Ironically, one point of the lecture I was planning to deliver was that we need to sit around tables—figurative or real—to see and share different points of view if we are ever to act politically in the world. (I explored this idea first here.) My driver had not asked me to sit with him at a table, however; he force-fed me his ideas. I decided not to return the favor.
So, what is the Antiquities Act that riled him up so much?
Antiquities History
The history of the Antiquities Act's origins centers on the Four Corners region. Written and visual accounts of cliff dwellings and rich archaeological sites spread through the United States in the last third of the 19th century, exciting interest in such places and encouraging theft of artifacts.
To end this ransacking, advocates called for government help. A key figure here was the archaeologist Edgar Lee Hewett. When Congress finally decided to act, Representative John Lacey turned to Hewett to draft the legislation to protect land and to penalize those who took artifacts from sites. Meanwhile, the General Land Office withdrew some sites from settlement—without congressional authorization—to prevent someone from making a homestead of them.

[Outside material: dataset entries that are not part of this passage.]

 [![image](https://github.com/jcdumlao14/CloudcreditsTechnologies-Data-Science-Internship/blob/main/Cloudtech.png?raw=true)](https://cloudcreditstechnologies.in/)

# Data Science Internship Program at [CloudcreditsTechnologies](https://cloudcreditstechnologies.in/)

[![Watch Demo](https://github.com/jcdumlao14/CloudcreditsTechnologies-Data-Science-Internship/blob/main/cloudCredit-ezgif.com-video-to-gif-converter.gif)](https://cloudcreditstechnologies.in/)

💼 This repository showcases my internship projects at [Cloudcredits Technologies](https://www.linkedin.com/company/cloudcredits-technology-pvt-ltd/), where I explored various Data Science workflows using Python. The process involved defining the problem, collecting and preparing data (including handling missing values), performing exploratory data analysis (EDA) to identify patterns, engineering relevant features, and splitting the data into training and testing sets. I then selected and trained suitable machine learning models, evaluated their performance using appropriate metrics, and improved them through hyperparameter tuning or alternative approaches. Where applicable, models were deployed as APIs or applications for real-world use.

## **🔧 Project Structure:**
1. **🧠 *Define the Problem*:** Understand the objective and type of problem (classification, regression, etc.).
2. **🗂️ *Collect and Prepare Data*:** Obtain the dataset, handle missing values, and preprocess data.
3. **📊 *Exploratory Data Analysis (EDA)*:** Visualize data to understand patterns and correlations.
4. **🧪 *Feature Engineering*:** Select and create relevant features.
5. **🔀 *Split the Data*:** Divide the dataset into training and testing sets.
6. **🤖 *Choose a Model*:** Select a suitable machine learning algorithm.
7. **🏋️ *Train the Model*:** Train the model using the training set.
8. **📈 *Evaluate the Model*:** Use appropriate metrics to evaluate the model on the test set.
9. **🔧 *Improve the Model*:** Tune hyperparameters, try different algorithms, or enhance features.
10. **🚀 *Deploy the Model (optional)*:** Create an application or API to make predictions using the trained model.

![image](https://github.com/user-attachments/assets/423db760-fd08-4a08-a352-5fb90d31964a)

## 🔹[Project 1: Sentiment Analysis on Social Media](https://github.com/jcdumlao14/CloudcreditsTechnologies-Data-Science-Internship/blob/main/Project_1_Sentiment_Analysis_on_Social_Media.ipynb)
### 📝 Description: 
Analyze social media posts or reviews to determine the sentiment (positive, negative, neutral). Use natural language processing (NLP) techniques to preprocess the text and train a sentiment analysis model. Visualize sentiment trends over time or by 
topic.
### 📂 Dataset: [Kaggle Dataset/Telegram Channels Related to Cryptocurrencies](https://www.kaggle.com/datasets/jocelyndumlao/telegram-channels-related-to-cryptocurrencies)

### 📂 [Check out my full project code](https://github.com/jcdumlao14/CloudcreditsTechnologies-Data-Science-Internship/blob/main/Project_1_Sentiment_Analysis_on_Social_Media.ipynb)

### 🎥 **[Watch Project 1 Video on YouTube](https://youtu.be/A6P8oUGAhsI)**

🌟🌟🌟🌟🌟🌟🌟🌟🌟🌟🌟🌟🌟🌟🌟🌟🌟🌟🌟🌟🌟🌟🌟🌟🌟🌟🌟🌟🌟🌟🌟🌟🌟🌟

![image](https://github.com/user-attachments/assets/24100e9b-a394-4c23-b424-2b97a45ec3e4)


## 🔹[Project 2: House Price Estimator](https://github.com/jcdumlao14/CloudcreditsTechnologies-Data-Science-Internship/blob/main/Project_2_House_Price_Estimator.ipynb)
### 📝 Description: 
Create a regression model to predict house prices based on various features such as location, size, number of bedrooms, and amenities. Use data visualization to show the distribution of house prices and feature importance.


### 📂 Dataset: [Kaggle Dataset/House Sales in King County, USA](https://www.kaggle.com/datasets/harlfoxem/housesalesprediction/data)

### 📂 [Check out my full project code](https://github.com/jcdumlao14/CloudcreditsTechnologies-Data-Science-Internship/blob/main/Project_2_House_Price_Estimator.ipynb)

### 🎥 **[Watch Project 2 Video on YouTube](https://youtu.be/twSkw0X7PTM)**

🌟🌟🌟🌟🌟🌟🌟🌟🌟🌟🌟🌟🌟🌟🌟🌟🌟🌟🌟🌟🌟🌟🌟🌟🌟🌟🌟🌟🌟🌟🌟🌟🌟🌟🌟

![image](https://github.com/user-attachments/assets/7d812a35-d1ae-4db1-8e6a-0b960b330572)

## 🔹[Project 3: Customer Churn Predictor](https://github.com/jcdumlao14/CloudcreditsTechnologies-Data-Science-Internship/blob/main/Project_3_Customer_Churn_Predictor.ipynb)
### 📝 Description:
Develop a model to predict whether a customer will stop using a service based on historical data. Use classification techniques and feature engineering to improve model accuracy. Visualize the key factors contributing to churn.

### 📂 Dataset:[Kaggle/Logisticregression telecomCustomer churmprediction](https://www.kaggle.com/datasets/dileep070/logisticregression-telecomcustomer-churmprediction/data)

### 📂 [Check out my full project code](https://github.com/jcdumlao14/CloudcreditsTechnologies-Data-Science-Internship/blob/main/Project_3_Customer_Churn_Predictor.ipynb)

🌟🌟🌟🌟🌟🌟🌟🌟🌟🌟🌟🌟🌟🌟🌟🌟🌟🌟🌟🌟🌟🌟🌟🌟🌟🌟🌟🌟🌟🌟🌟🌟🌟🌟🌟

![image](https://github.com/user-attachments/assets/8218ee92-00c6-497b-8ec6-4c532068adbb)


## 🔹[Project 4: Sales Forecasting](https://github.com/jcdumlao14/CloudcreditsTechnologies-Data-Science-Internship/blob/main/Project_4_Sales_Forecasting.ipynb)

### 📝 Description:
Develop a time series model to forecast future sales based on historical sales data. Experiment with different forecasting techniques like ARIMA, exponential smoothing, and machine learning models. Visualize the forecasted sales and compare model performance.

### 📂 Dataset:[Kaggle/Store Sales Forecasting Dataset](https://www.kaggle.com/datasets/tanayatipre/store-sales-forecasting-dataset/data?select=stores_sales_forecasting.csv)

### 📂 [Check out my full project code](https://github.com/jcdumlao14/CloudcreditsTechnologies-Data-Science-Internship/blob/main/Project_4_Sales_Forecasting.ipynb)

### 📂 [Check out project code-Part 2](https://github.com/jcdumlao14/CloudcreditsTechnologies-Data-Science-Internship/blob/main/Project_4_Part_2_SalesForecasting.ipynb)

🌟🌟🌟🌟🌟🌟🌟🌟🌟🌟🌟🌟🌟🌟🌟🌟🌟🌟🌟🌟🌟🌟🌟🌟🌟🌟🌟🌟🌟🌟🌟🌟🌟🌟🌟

The Antiquities Act gave the president the power set aside monuments with "historic landmarks, historic and prehistoric structures, and other objects of historical or scientific interest that are situated upon the lands owned or controlled by the Government of the United States." They were supposed to be "confined to the smallest area compatible with the proper care and management of the objects to be protected." The law applied uniformly across all types of public land and also authorized the federal government to accept donations.
The power and mandate were broad but not extraordinary for the era. In 1891, Congress had given the president the power to reserve forests to keep them from being settled or exploited. Now, it gave presidents power to create monuments. This provided flexibility when Congress acted slowly—as was its tendency. According to the historian Hal Rothman, this made the law, "The most important piece of preservation legislation ever enacted."1
Antiquities Controversies2
Controversy 1: Grand Canyon
Ralph Cameron was a character, and not altogether honorable, I think. He was a Republican politician from Arizona a long time ago. Entrepreneurial, Cameron staked a "mining" claim on the South Rim of the Grand Canyon in 1902 (and a few others elsewhere). Only it wasn't a mining claim; he sought the property to profit off the growing tourist trade to the Grand Canyon. Once it had been turned into a forest reserve in 1893, the only way to carve out a private property claim was through mineral law (I wrote a bit about that here and here). Hence, Cameron's strategy. However, he lost his claims, because there was no evidence of paying minerals.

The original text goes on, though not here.